Quote the listing below in full and exactly as written, but omit every picture.

*** Exercise data ***

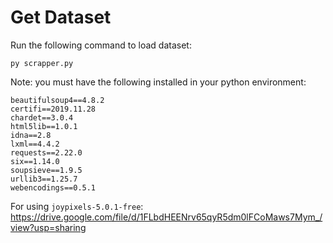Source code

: # Get Dataset
Run the following command to load dataset:
```
py scrapper.py
```

Note: you must have the following installed in your python environment:
```
beautifulsoup4==4.8.2
certifi==2019.11.28
chardet==3.0.4
html5lib==1.0.1
idna==2.8
lxml==4.4.2
requests==2.22.0
six==1.14.0
soupsieve==1.9.5
urllib3==1.25.7
webencodings==0.5.1
```

For using `joypixels-5.0.1-free`: https://drive.google.com/file/d/1FLbdHEENrv65qyR5dm0lFCoMaws7Mym_/view?usp=sharing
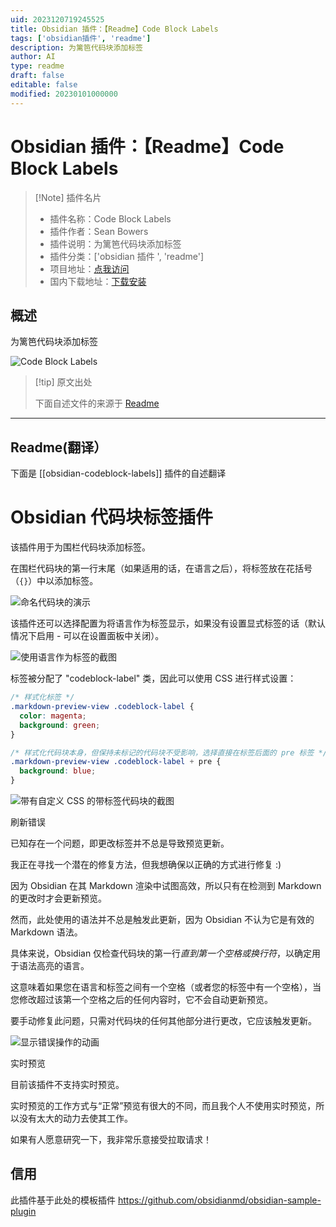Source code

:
 ```yaml
---
uid: 2023120719245525
title: Obsidian 插件：【Readme】Code Block Labels
tags: ['obsidian插件', 'readme']
description: 为篱笆代码块添加标签
author: AI
type: readme
draft: false
editable: false
modified: 20230101000000
---
```


# Obsidian 插件：【Readme】Code Block Labels

> [!Note] 插件名片
> - 插件名称：Code Block Labels
> - 插件作者：Sean Bowers
> - 插件说明：为篱笆代码块添加标签
> - 插件分类：['obsidian 插件 ', 'readme']
> - 项目地址：[点我访问](https://github.com/stbowers/obsidian-codeblock-labels)
> - 国内下载地址：[下载安装](https://pkmer.cn/products/plugin/pluginMarket/?obsidian-codeblock-labels)

## 概述

为篱笆代码块添加标签

![Code Block Labels](https://cdn.pkmer.cn/covers/obsidian-codeblock-labels.gif!pkmer)

> [!tip] 原文出处
>
>下面自述文件的来源于 [Readme](https://ghproxy.net/https://raw.githubusercontent.com/stbowers/obsidian-codeblock-labels/main/README.md)
>

---

## Readme(翻译）

下面是 [[obsidian-codeblock-labels]] 插件的自述翻译

# Obsidian 代码块标签插件

该插件用于为围栏代码块添加标签。

在围栏代码块的第一行末尾（如果适用的话，在语言之后），将标签放在花括号（`{}`）中以添加标签。

![命名代码块的演示](https://cdn.pkmer.cn/covers/obsidian-codeblock-labels_2_0.gif!pkmer)

该插件还可以选择配置为将语言作为标签显示，如果没有设置显式标签的话（默认情况下启用 - 可以在设置面板中关闭）。

![使用语言作为标签的截图](https://cdn.pkmer.cn/covers/obsidian-codeblock-labels_2_1.png!pkmer)

标签被分配了 "codeblock-label" 类，因此可以使用 CSS 进行样式设置：

```css
/* 样式化标签 */
.markdown-preview-view .codeblock-label {
  color: magenta;
  background: green;
}

/* 样式化代码块本身，但保持未标记的代码块不受影响，选择直接在标签后面的 pre 标签 */
.markdown-preview-view .codeblock-label + pre {
  background: blue;
}
```

![带有自定义 CSS 的带标签代码块的截图](https://cdn.pkmer.cn/covers/obsidian-codeblock-labels_2_2.png!pkmer)

刷新错误

已知存在一个问题，即更改标签并不总是导致预览更新。

我正在寻找一个潜在的修复方法，但我想确保以正确的方式进行修复 :)

因为 Obsidian 在其 Markdown 渲染中试图高效，所以只有在检测到 Markdown 的更改时才会更新预览。

然而，此处使用的语法并不总是触发此更新，因为 Obsidian 不认为它是有效的 Markdown 语法。

具体来说，Obsidian 仅检查代码块的第一行*直到第一个空格或换行符*，以确定用于语法高亮的语言。

这意味着如果您在语言和标签之间有一个空格（或者您的标签中有一个空格），当您修改超过该第一个空格之后的任何内容时，它不会自动更新预览。

要手动修复此问题，只需对代码块的任何其他部分进行更改，它应该触发更新。

![显示错误操作的动画](https://cdn.pkmer.cn/covers/obsidian-codeblock-labels_2_3.gif!pkmer)

实时预览

目前该插件不支持实时预览。

实时预览的工作方式与“正常”预览有很大的不同，而且我个人不使用实时预览，所以没有太大的动力去使其工作。

如果有人愿意研究一下，我非常乐意接受拉取请求！

## 信用

此插件基于此处的模板插件 <https://github.com/obsidianmd/obsidian-sample-plugin>
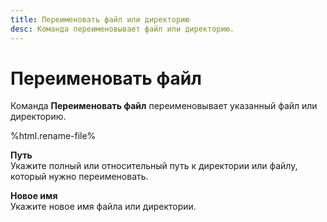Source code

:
 ```yaml
---
title: Переименовать файл или директорию
desc: Команда переименовывает файл или директорию.
---
```

# Переименовать файл

Команда **Переименовать файл** переименовывает указанный файл или директорию.

%html.rename-file%

**Путь**  
Укажите полный или относительный путь к директории или файлу, который нужно переименовать.

**Новое имя**  
Укажите новое имя файла или директории.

***

▶ **Response box**:
Source code

: # Get Dataset
Run the following command to load dataset:
```
py scrapper.py
```

Note: you must have the following installed in your python environment:
```
beautifulsoup4==4.8.2
certifi==2019.11.28
chardet==3.0.4
html5lib==1.0.1
idna==2.8
lxml==4.4.2
requests==2.22.0
six==1.14.0
soupsieve==1.9.5
urllib3==1.25.7
webencodings==0.5.1
```

For using `joypixels-5.0.1-free`: https://drive.google.com/file/d/1FLbdHEENrv65qyR5dm0lFCoMaws7Mym_/view?usp=sharing
Source code

:
 ```yaml
---
uid: 2023120719245525
title: Obsidian 插件：【Readme】Code Block Labels
tags: ['obsidian插件', 'readme']
description: 为篱笆代码块添加标签
author: AI
type: readme
draft: false
editable: false
modified: 20230101000000
---
```


# Obsidian 插件：【Readme】Code Block Labels

> [!Note] 插件名片
> - 插件名称：Code Block Labels
> - 插件作者：Sean Bowers
> - 插件说明：为篱笆代码块添加标签
> - 插件分类：['obsidian 插件 ', 'readme']
> - 项目地址：[点我访问](https://github.com/stbowers/obsidian-codeblock-labels)
> - 国内下载地址：[下载安装](https://pkmer.cn/products/plugin/pluginMarket/?obsidian-codeblock-labels)

## 概述

为篱笆代码块添加标签

![Code Block Labels](https://cdn.pkmer.cn/covers/obsidian-codeblock-labels.gif!pkmer)

> [!tip] 原文出处
>
>下面自述文件的来源于 [Readme](https://ghproxy.net/https://raw.githubusercontent.com/stbowers/obsidian-codeblock-labels/main/README.md)
>

---

## Readme(翻译）

下面是 [[obsidian-codeblock-labels]] 插件的自述翻译

# Obsidian 代码块标签插件

该插件用于为围栏代码块添加标签。

在围栏代码块的第一行末尾（如果适用的话，在语言之后），将标签放在花括号（`{}`）中以添加标签。

![命名代码块的演示](https://cdn.pkmer.cn/covers/obsidian-codeblock-labels_2_0.gif!pkmer)

该插件还可以选择配置为将语言作为标签显示，如果没有设置显式标签的话（默认情况下启用 - 可以在设置面板中关闭）。

![使用语言作为标签的截图](https://cdn.pkmer.cn/covers/obsidian-codeblock-labels_2_1.png!pkmer)

标签被分配了 "codeblock-label" 类，因此可以使用 CSS 进行样式设置：

```css
/* 样式化标签 */
.markdown-preview-view .codeblock-label {
  color: magenta;
  background: green;
}

/* 样式化代码块本身，但保持未标记的代码块不受影响，选择直接在标签后面的 pre 标签 */
.markdown-preview-view .codeblock-label + pre {
  background: blue;
}
```

![带有自定义 CSS 的带标签代码块的截图](https://cdn.pkmer.cn/covers/obsidian-codeblock-labels_2_2.png!pkmer)

刷新错误

已知存在一个问题，即更改标签并不总是导致预览更新。

我正在寻找一个潜在的修复方法，但我想确保以正确的方式进行修复 :)

因为 Obsidian 在其 Markdown 渲染中试图高效，所以只有在检测到 Markdown 的更改时才会更新预览。

然而，此处使用的语法并不总是触发此更新，因为 Obsidian 不认为它是有效的 Markdown 语法。

具体来说，Obsidian 仅检查代码块的第一行*直到第一个空格或换行符*，以确定用于语法高亮的语言。

这意味着如果您在语言和标签之间有一个空格（或者您的标签中有一个空格），当您修改超过该第一个空格之后的任何内容时，它不会自动更新预览。

要手动修复此问题，只需对代码块的任何其他部分进行更改，它应该触发更新。

![显示错误操作的动画](https://cdn.pkmer.cn/covers/obsidian-codeblock-labels_2_3.gif!pkmer)

实时预览

目前该插件不支持实时预览。

实时预览的工作方式与“正常”预览有很大的不同，而且我个人不使用实时预览，所以没有太大的动力去使其工作。

如果有人愿意研究一下，我非常乐意接受拉取请求！

## 信用

此插件基于此处的模板插件 <https://github.com/obsidianmd/obsidian-sample-plugin>
Source code

:
 ```yaml
---
title: Переименовать файл или директорию
desc: Команда переименовывает файл или директорию.
---
```

# Переименовать файл

Команда **Переименовать файл** переименовывает указанный файл или директорию.

%html.rename-file%

**Путь**  
Укажите полный или относительный путь к директории или файлу, который нужно переименовать.

**Новое имя**  
Укажите новое имя файла или директории.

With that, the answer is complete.